(1) The directors of an international business company required under section 89 or proposing under section 90 to wind-up and dissolve the international business company, must approve a plan of dissolution containing—
(a) a statement of the reason for the winding-up and dissolving;
(b) a statement that the international business company is, and will continue to be, able to discharge or pay or provide for the payment of all claims, debts, liabilities and obligations in full;
(c) a statement that the winding up will commence on the date when articles of dissolution are submitted to the Registrar or on such date subsequent thereto, not exceeding 30 days, as is stated in the articles of dissolution;
(d) a statement of the estimated time required to wind-up and dissolve the international business company;
(e) a statement as to whether the liquidator is authorised to carry on the business of the international business company if the liquidator determines that to do so would be necessary or in the best interests of the creditors or members of the international business company;
(f) a statement of the name and address of each person to be appointed a liquidator and the remuneration proposed to be paid to each liquidator; and
(g) a statement as to whether the liquidator is required to send to all members a statement of account prepared or caused to be prepared by the liquidator in respect of his or her actions or transactions.
(2) If a winding-up and dissolution is being effected in a case where section 90(2) is applicable—
(a) the plan of dissolution must be authorised by a resolution of members, and the holders of the outstanding shares of a class or series of shares are entitled to vote on the plan of dissolution as a class or series only if the memorandum or articles so provide;
(b) if a meeting of members is to be held, notice of the meeting, accompanied by a copy of the plan of dissolution, must be given to each member, whether or not entitled to vote on the plan of dissolution; and
(c) if it is proposed to obtain the written consent of members, a copy of the plan of dissolution must be given to each member, whether or not entitled to consent to the plan of dissolution.
(3) After approval of the plan of dissolution by the directors, and if required, by the members in accordance with subsection (2), articles of dissolution must be executed by the international business company and must contain—
(a) the plan of dissolution; and
(b) the manner in which the plan of dissolution was authorised.

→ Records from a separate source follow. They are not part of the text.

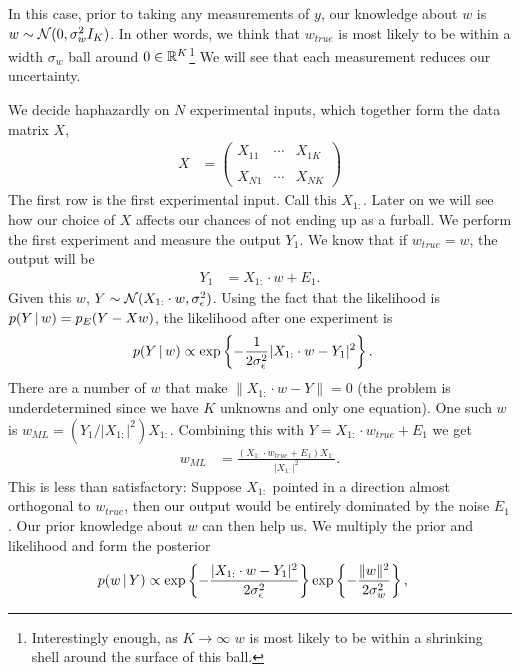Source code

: In this case, prior to taking any measurements of $y$, our knowledge about $w$ is $w\sim{\mathcal N}(0,\sigma_w^2I_K)$.  In other words, we think that $w_{true}$ is most likely to be within a width $\sigma_w$ ball around $0\in{\mathbb R}^K$\footnote{Interestingly enough, as $K\to\infty$ $w$ is most likely to be within a shrinking shell around the surface of this ball.}   We will see that each measurement reduces our uncertainty.  

We decide haphazardly on $N$ experimental inputs, which together form the data matrix $X$,
\begin{align*}
  X &= \left( 
  \begin{matrix}
    X_{11} &\cdots & X_{1K}\\
    & &\\
    X_{N1} & \cdots & X_{NK}
  \end{matrix}
  \right)
\end{align*}
The first row is the first experimental input.  Call this $X_{1:}$. Later on we will see how our choice of $X$ affects our chances of not ending up as a furball.  We perform the first experiment and measure the output $Y_1$.  We know that if $w_{true}=w$, the output will be
\begin{align*}
  Y_1 &= X_{1:}\cdot w + E_1.
\end{align*}
Given this $w$, $Y\sim{\mathcal N}(X_{1:}\cdot w, \sigma^2_{\epsilon})$.  Using the fact that the likelihood is $p(Y{\,|\,} w) = p_E(Y-Xw)$, 
the likelihood after one experiment is
\begin{align*}
  p(Y{\,|\,} w) &\propto \exp\left\{ -\frac{1}{2\sigma_{\epsilon}^2}|X_{1:}\cdot w - Y_1|^2 \right\}.
\end{align*}
There are a number of $w$ that make $\|X_{1:}\cdot w - Y\|=0$ (the problem is underdetermined since we have $K$ unknowns and only one equation).  One such $w$ is $w_{ML} = (Y_1/|X_{1:}|^2)X_{1:}$.  Combining this with $Y=X_{1:}\cdot w_{true} + E_1$ we get
\begin{align*}
  w_{ML} &= \frac{(X_{1:}\cdot w_{true} + E_1)X_{1:}}{|X_{1:}|^2}.
\end{align*}
This is less than satisfactory:  Suppose $X_{1:}$ pointed in a direction almost orthogonal to $w_{true}$, then our output would be entirely dominated by the noise $E_1$.  Our prior knowledge about $w$ can then help us.  We multiply the prior and likelihood and form the posterior
\begin{align*}
  p(w{\,|\,} Y) &\propto \exp\left\{ -\frac{|X_{1:}\cdot w - Y_1|^2}{2\sigma_{\epsilon}^2}\right\} \exp\left\{-\frac{\|w\|^2}{2\sigma_w^2} \right\},
\end{align*}
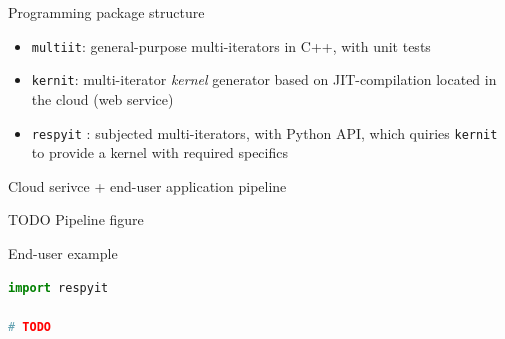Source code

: \documentclass[aspectratio=169,twoside]{beamer}
\begin{document}
\begin{frame}[fragile]{Programming package structure}

\begin{itemize}
\item \texttt{multiit}: general-purpose multi-iterators in C++, with unit tests
\item \texttt{kernit}: multi-iterator \emph{kernel} generator based on JIT-compilation located in the cloud (web service)
\item \texttt{respyit} : subjected multi-iterators, with Python API, which quiries \texttt{kernit} to provide a kernel with required specifics
\end{itemize}

\end{frame}



\begin{frame}[fragile]{Cloud serivce + end-user application pipeline}

TODO Pipeline figure

\end{frame}



\begin{frame}[fragile]{End-user example}

\begin{lstlisting}[basicstyle=\tiny\ttfamily, language=python]
import respyit

# TODO
\end{lstlisting}

\end{frame}
\end{document}
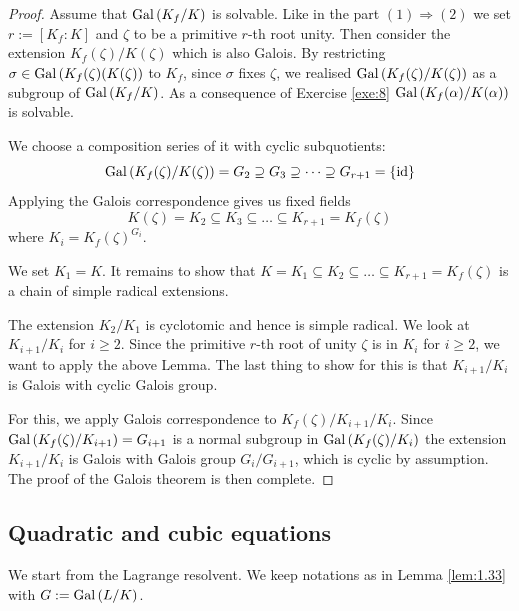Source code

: \documentclass[twoside = false,	%
		headsepline,		%
		parskip = true,
		]{scrbook}						%
\begin{document}
    \begin{proof}
    
    Assume that $\Gal{K_f/K}$ is solvable. Like in the part $(1) \Rightarrow (2)$ we set $r:=[K_f:K]$ and $\zeta$ to be a primitive $r$-th root unity. Then consider the extension $K_f(\zeta)/K(\zeta)$ which is also Galois. By restricting $\sigma \in \Gal{K_f(\zeta)(K(\zeta)}$ to $K_f$, since $\sigma$ fixes $\zeta$, we realised $\Gal{K_f(\zeta)/K(\zeta)}$ as a subgroup of $\Gal{K_f/K}$. As a consequence of Exercise \ref{exe:8} $\Gal{K_f(\alpha)/K(\alpha)}$ is solvable.
    
    We choose a composition series of it with cyclic subquotients:
    \begin{equation*}
        \Gal{K_f(\zeta)/K(\zeta)} = G_2 \supseteq G_3 \supseteq \dots \supseteq G_{r+1} = \{\id\}
    \end{equation*}
    Applying the Galois correspondence gives us fixed fields
    \begin{equation*}
        K(\zeta) = K_2 \subseteq K_3 \subseteq \dots \subseteq K_{r+1} = K_f(\zeta)
    \end{equation*}
    where $K_i = K_f(\zeta)^{G_i}$.
    
    We set $K_1 = K$. It remains to show that $K = K_1 \subseteq K_2 \subseteq \dots \subseteq K_{r+1} = K_f(\zeta)$ is a chain of simple radical extensions.
    
    The extension $K_2 / K_1$ is cyclotomic and hence is simple radical. We look at $K_{i+1}/K_i$ for $i \geq 2$.
    Since the primitive $r$-th root of unity $\zeta$ is in $K_i$ for $i \geq 2$, we want to apply the above Lemma.
    The last thing to show for this is that $K_{i+1}/K_i$ is Galois with cyclic Galois group.
    
    For this, we apply Galois correspondence to $K_f(\zeta)/K_{i+1}/K_i$. 
    Since $\Gal{K_f(\zeta)/K_{i+1}} = G_{i+1}$ is a normal subgroup in $\Gal{K_f(\zeta)/K_i}$ the extension $K_{i+1}/K_i$ is Galois with Galois group $G_i/G_{i+1}$, which is cyclic by assumption.
    The proof of the Galois theorem is then complete.    
    \end{proof}
    
    \subsection{Quadratic and cubic equations}

    We start from the Lagrange resolvent. We keep notations as in Lemma \ref{lem:1.33} with $G:=\Gal{L/K}$.
    
\end{document}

(4) Articles of dissolution shall be submitted by the international business company to the Registrar who shall retain and register them in the Register and within 30 days immediately following the date on which the articles of dissolution are submitted to the Registrar, the international business company shall cause to be published, in the Gazette, in a publication of general circulation in Saint Lucia, a notice stating—
(a) that the international business company is in dissolution;
(b) the date of commencement of the dissolution; and
(c) the names and addresses of the liquidators.
(5) A winding-up and dissolution commences on the date the articles of dissolution are registered by the Registrar or on such date subsequent thereto, not exceeding 30 days, as is stated in the articles of dissolution.
(6) A liquidator shall, upon completion of a winding-up and dissolution, submit to the Registrar a statement that the winding-up and dissolution has been completed and upon receiving the notice, the Registrar shall—
(a) strike the international business company off the Register; and
(b) issue a certificate of dissolution under his or her hand and seal certifying that the international business company has been dissolved.
(7) Where the Registrar issues a certificate of dissolution under his or her hand and seal certifying that the international business company has been dissolved—
(a) the certificate is prima facie evidence of compliance with all requirements of this Act in respect of dissolution; and
(b) the dissolution of the international business company is effective from the date of the issue of the certificate.
(8) Immediately following the issue by the Registrar of a certificate of dissolution under subsection (6), the liquidator shall cause to be published, in the Gazette, in a publication of general circulation in Saint Lucia, a notice that the international business company has been dissolved and has been struck off the Register.
(9) An international business company that wilfully contravenes subsection (4) is liable to a penalty of $100 for every day or part thereof during which the contravention continues, and a director or liquidator who knowingly permits the contravention is liable to a like penalty.